Data records
____________

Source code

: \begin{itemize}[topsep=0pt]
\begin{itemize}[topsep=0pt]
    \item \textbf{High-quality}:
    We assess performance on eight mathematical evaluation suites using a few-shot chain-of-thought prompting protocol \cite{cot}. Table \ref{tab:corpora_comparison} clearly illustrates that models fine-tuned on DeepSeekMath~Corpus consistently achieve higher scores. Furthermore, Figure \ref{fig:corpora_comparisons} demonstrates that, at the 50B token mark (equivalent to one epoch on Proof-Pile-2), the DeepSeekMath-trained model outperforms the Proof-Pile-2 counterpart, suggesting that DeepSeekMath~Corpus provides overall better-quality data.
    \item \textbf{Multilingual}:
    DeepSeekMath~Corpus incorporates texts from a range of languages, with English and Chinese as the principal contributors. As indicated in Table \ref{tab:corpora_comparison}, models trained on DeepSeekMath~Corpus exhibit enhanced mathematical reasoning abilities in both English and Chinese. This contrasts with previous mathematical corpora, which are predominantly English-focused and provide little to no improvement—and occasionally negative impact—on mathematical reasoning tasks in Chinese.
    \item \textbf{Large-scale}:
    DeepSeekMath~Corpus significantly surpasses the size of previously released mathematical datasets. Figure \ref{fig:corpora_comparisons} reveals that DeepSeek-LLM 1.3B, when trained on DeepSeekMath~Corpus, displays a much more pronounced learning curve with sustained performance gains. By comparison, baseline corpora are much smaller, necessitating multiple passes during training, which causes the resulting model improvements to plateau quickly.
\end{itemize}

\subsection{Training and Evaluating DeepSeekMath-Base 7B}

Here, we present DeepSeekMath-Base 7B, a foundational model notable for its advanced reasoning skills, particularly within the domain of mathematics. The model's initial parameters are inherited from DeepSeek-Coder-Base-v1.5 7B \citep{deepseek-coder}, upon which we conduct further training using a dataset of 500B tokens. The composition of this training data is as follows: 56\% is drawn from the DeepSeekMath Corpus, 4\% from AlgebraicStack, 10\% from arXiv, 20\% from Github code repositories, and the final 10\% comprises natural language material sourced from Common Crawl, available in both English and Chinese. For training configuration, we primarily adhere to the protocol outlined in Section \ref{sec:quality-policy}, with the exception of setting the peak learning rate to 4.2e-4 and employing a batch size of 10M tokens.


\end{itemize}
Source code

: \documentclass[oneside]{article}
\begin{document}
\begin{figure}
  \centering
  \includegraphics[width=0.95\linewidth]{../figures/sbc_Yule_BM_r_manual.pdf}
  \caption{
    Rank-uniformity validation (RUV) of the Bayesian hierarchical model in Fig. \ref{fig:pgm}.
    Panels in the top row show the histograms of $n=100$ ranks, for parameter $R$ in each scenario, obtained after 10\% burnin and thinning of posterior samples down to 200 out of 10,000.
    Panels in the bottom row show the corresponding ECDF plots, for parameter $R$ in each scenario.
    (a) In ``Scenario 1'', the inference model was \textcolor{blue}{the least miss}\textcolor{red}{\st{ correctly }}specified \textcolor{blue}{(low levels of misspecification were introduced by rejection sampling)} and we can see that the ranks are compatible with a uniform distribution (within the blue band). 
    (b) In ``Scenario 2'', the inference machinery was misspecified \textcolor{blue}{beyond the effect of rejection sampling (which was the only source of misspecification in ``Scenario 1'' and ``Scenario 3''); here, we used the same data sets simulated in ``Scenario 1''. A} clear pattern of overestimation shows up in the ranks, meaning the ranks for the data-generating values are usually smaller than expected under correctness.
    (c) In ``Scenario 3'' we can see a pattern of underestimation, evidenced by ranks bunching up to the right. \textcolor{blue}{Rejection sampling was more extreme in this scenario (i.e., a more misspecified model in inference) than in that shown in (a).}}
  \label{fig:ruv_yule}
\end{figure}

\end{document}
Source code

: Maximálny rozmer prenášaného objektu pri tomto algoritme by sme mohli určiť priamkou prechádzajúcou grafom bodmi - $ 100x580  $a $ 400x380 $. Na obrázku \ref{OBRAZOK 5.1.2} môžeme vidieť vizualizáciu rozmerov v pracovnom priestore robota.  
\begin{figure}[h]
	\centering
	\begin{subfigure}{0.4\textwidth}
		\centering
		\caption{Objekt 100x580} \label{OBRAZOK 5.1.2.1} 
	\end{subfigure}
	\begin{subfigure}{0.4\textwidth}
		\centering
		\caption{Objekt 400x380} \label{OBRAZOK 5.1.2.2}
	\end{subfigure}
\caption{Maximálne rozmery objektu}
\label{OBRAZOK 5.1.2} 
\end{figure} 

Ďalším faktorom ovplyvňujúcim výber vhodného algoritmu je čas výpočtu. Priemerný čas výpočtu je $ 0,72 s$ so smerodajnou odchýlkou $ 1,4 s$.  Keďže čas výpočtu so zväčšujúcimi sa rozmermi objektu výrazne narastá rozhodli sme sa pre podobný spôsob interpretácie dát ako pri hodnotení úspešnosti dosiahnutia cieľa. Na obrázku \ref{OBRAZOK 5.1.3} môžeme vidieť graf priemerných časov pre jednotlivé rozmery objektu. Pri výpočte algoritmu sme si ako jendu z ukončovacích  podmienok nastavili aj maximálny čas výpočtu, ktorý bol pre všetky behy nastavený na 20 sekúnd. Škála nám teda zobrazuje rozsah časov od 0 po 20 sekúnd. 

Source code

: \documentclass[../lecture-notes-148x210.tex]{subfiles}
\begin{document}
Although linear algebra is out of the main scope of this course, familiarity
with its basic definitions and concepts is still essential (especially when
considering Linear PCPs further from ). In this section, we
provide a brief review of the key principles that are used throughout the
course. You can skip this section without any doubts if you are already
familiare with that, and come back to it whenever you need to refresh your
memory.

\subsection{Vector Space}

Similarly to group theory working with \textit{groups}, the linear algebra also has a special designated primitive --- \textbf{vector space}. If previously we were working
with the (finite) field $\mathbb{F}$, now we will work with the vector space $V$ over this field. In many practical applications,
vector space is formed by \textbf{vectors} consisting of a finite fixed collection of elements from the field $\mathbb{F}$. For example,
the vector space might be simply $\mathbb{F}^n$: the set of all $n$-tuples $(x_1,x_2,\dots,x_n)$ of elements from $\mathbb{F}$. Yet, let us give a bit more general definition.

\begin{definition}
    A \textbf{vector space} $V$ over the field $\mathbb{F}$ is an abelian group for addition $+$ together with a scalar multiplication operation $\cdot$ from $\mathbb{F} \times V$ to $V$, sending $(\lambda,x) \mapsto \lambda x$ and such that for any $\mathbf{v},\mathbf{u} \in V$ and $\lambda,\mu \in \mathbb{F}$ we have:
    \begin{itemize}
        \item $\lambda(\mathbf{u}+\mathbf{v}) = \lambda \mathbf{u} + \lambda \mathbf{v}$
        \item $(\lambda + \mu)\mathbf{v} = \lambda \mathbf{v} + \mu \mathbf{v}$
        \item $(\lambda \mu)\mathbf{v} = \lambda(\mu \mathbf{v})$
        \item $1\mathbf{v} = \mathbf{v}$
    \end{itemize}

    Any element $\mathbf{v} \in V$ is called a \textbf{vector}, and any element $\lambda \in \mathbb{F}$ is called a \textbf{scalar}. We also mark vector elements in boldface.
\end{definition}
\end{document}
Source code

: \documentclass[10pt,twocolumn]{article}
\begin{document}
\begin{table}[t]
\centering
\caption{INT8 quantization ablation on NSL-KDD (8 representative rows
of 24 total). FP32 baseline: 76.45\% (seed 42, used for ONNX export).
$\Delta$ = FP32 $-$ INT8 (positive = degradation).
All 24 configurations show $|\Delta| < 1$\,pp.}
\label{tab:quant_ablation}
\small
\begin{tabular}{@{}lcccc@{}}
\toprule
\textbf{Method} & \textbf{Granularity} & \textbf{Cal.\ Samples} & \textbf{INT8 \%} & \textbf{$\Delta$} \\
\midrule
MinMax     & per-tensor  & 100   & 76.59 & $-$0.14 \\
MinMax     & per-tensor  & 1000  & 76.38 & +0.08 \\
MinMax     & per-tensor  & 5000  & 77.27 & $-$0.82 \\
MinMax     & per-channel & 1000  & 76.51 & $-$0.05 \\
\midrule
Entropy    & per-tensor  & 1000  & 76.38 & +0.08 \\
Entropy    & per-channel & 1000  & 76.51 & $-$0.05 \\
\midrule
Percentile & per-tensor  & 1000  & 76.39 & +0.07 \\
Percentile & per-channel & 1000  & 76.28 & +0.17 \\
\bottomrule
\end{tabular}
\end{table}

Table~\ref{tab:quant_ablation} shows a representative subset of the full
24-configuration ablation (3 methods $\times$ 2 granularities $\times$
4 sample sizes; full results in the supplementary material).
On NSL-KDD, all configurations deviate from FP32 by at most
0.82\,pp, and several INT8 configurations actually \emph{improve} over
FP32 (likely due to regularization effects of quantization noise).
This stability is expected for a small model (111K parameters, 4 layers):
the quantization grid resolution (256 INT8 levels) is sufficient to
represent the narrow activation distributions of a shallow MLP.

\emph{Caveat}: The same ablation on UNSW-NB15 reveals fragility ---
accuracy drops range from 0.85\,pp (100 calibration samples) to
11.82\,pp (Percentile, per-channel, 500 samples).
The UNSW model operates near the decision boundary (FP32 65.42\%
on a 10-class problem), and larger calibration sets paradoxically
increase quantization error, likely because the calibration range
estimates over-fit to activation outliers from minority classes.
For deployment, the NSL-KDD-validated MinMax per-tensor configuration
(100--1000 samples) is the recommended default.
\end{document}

____________

### THE TASK
Some of the data mentions "Percentile". Copy every line where it does.

### RESPONSE FOR THIS EXERCISE
Percentile & per-tensor  & 1000  & 76.39 & +0.07 \\
Percentile & per-channel & 1000  & 76.28 & +0.17 \\
11.82\,pp (Percentile, per-channel, 500 samples).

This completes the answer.